Sedai generates side-by-side comparisons showing how each function would behave on AWS Lambda Managed Instances, including:

  • Projected compute cost savings
  • Performance improvements
  • Savings Plans implications
  • Concurrency modeling
692d768d49c66c09d9d4d35b_AWS-LMI-screen-Cost-Savings.webp

3. Migrate with a single approval through Sedai Copilot

Once a customer approves a function for migration, Sedai safely moves it to Managed Instances by:

  • Activating AWS Lambda Managed Instances
  • Updating function configuration
  • Creating warm execution environments
  • Preserving safety controls and rollback capabilities

This dramatically reduces what is typically weeks of manual work.

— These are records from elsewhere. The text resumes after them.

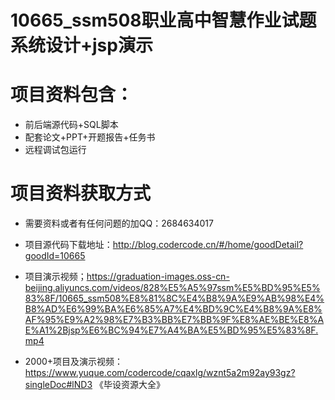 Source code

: # 10665_ssm508职业高中智慧作业试题系统设计+jsp演示
  
# 项目资料包含：
* 前后端源代码+SQL脚本
* 配套论文+PPT+开题报告+任务书
* 远程调试包运行

# 项目资料获取方式
* 需要资料或者有任何问题的加QQ：2684634017

* 项目源代码下载地址：http://blog.codercode.cn/#/home/goodDetail?goodId=10665

* 项目演示视频；https://graduation-images.oss-cn-beijing.aliyuncs.com/videos/828%E5%A5%97ssm%E5%BD%95%E5%83%8F/10665_ssm508%E8%81%8C%E4%B8%9A%E9%AB%98%E4%B8%AD%E6%99%BA%E6%85%A7%E4%BD%9C%E4%B8%9A%E8%AF%95%E9%A2%98%E7%B3%BB%E7%BB%9F%E8%AE%BE%E8%AE%A1%2Bjsp%E6%BC%94%E7%A4%BA%E5%BD%95%E5%83%8F.mp4



* 2000+项目及演示视频：https://www.yuque.com/codercode/cqaxlg/wznt5a2m92ay93gz?singleDoc#lND3 《毕设资源大全》




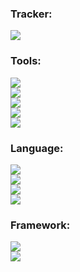 <h3 align="left">Tracker:</h3> 

![](https://komarev.com/ghpvc/?username=hal-art&color=orange)  

<h3 align="left">Tools:</h3>

![](https://img.shields.io/badge/VSCode-0078D4?style=for-the-badge&logo=visual%20studio%20code&logoColor=white&style=flat)  
![](https://img.shields.io/badge/Visual_Studio-5C2D91?style=for-the-badge&logo=visual%20studio&logoColor=white&style=flat)  
![](https://img.shields.io/badge/Discord-5865F2?style=for-the-badge&logo=discord&logoColor=white&style=flat)  
![](https://img.shields.io/badge/GNU%20Bash-4EAA25?style=for-the-badge&logo=GNU%20Bash&logoColor=white&style=flat)  
![](https://img.shields.io/badge/GIT-E44C30?style=for-the-badge&logo=git&logoColor=white&style=flat)  

<h3 align="left">Language:</h3>

![](https://img.shields.io/badge/C-00599C?style=for-the-badge&logo=c&logoColor=white&style=flat)  
![](https://img.shields.io/badge/C%23-239120?style=for-the-badge&logo=c-sharp&logoColor=white&style=flat)  
![](https://img.shields.io/badge/Python-FFD43B?style=for-the-badge&logo=python&logoColor=blue&style=flat)  
![](https://github-readme-stats.vercel.app/api/top-langs/?username=hal-art)

<h3 align="left">Framework:</h3>

![](https://img.shields.io/badge/.NET-512BD4?style=for-the-badge&logo=dotnet&logoColor=white&style=flat)  
![](https://img.shields.io/badge/NuGet-004880?style=for-the-badge&logo=nuget&logoColor=white&style=flat)
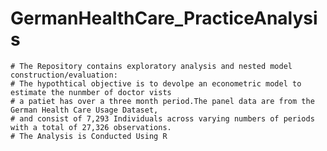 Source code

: # GermanHealthCare_PracticeAnalysis
    # The Repository contains exploratory analysis and nested model construction/evaluation: 
    # The hypothtical objective is to devolpe an econometric model to estimate the nunmber of doctor vists 
    # a patiet has over a three month period.The panel data are from the German Health Care Usage Dataset, 
    # and consist of 7,293 Individuals across varying numbers of periods with a total of 27,326 observations.
    # The Analysis is Conducted Using R 
    
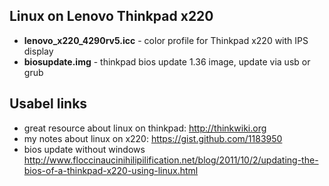 Linux on Lenovo Thinkpad x220
-----------------------------

 - **lenovo_x220_4290rv5.icc**   - color profile for Thinkpad x220 with IPS display
 - **biosupdate.img**            - thinkpad bios update 1.36 image, update via usb or grub

Usabel links
------------

 - great resource about linux on thinkpad: http://thinkwiki.org
 - my notes about linux on x220: https://gist.github.com/1183950
 - bios update without windows
   http://www.floccinaucinihilipilification.net/blog/2011/10/2/updating-the-bios-of-a-thinkpad-x220-using-linux.html

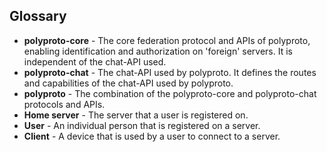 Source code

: ## Glossary

- **polyproto-core** - The core federation protocol and APIs of polyproto, enabling identification and authorization on 'foreign' servers. It is independent of the chat-API used.
- **polyproto-chat** - The chat-API used by polyproto. It defines the routes and capabilities of the chat-API used by polyproto.
- **polyproto** - The combination of the polyproto-core and polyproto-chat protocols and APIs.
- **Home server** - The server that a user is registered on.
- **User** - An individual person that is registered on a server.
- **Client** - A device that is used by a user to connect to a server. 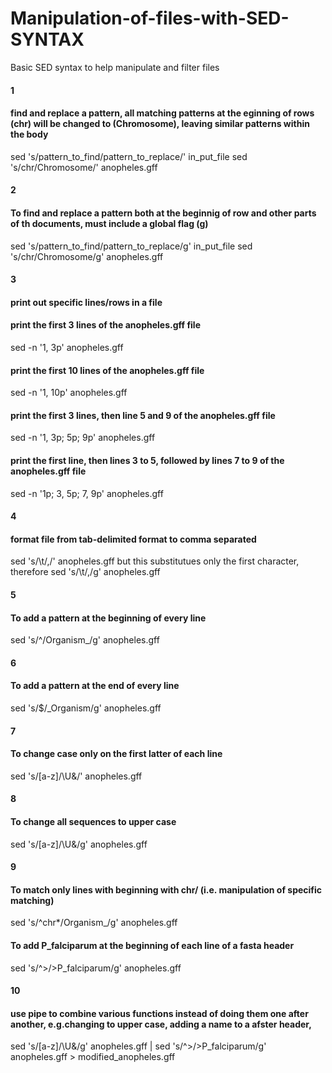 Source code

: # Manipulation-of-files-with-SED-SYNTAX
Basic SED syntax to help manipulate and filter files

#### 1
#### find and replace a pattern, all matching patterns at the eginning of rows (chr) will be changed to (Chromosome), leaving similar patterns within the body
sed 's/pattern_to_find/pattern_to_replace/' in_put_file
sed 's/chr/Chromosome/' anopheles.gff

#### 2 
#### To find and replace a pattern both at the beginnig of row and other parts of th documents, must include a global flag (g)
sed 's/pattern_to_find/pattern_to_replace/g' in_put_file
sed 's/chr/Chromosome/g' anopheles.gff

#### 3
#### print out specific lines/rows in a file
#### print the first 3 lines of the  anopheles.gff file
sed -n '1, 3p' anopheles.gff
#### print the first 10 lines of the  anopheles.gff file
sed -n '1, 10p' anopheles.gff
#### print the first 3 lines, then line 5 and 9 of the  anopheles.gff file
sed -n '1, 3p; 5p; 9p' anopheles.gff
#### print the first line, then lines 3 to 5, followed by lines 7 to 9 of the  anopheles.gff file
sed -n '1p; 3, 5p; 7, 9p' anopheles.gff

#### 4
#### format file from tab-delimited format to comma separated 
sed 's/\t/,/' anopheles.gff
but this substitutues only the first character, therefore 
sed 's/\t/,/g' anopheles.gff 
 
#### 5
#### To add a pattern at the beginning of every line
sed 's/^/Organism_/g' anopheles.gff 

#### 6
#### To add a pattern at the end of every line
sed 's/$/_Organism/g' anopheles.gff

#### 7
#### To change case only on the first latter of each line
sed 's/[a-z]/\U&/' anopheles.gff

#### 8
#### To change all sequences to upper case
sed 's/[a-z]/\U&/g' anopheles.gff

#### 9
#### To match only lines with beginning with chr/ (i.e. manipulation of specific matching)
sed 's/^chr*/Organism_/g' anopheles.gff

#### To add P_falciparum at the beginning of each line of a fasta header
sed 's/^>/>P_falciparum/g' anopheles.gff

#### 10
#### use pipe to combine various functions instead of doing them one after another, e.g.changing to upper case, adding a name to a afster header, 
sed 's/[a-z]/\U&/g' anopheles.gff | sed 's/^>/>P_falciparum/g' anopheles.gff > modified_anopheles.gff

692d76c96f7b5a507b10d6ba_AWS-LMI-screen-Detail.webp

Three AWS Lambda Managed Instances Use Cases

Early interest in AWS Lambda Managed Instances has centered around three patterns:

1. Eliminating cost unpredictability for steady, high-volume workloads

When functions run continuously or follow consistent traffic patterns, EC2-backed execution provides the cost stability and pricing leverage traditional Lambda can’t.

2. Removing the container migration tax for long-running data pipelines

Workloads needing 30 to 60 minutes of compute time now get a cleaner Lambda path without moving to containers.

3. Unlocking GPU-powered ML/AI inference without abandoning Lambda

Teams that need GPU acceleration can stay in a Lambda-first architecture and still deliver high-performance inference at scale.

And with Sedai’s support for AWS Lambda Managed Instances, identifying these patterns and knowing exactly which functions fit is automatic.

Looking Ahead: Deeper Optimization for AWS Lambda Managed Instances

The launch of Sedai’s support for AWS Lambda Managed Instances is just the beginning. Over the coming months, Sedai will expand its support with:

  • Enhanced instance-type recommendations
  • Automatic scale-profile tuning
  • Runtime-level optimization
  • Deeper safety, rollback, and SLO-aligned controls
  • Expanded guardrails for multi-team operations

Sedai’s goal is simple: make AWS Lambda Managed Instances just as easy to adopt (and optimize) as Lambda itself.

Availability

Sedai’s support for AWS Lambda Managed Instances will be available at launch or shortly after in all AWS regions where the capability is offered.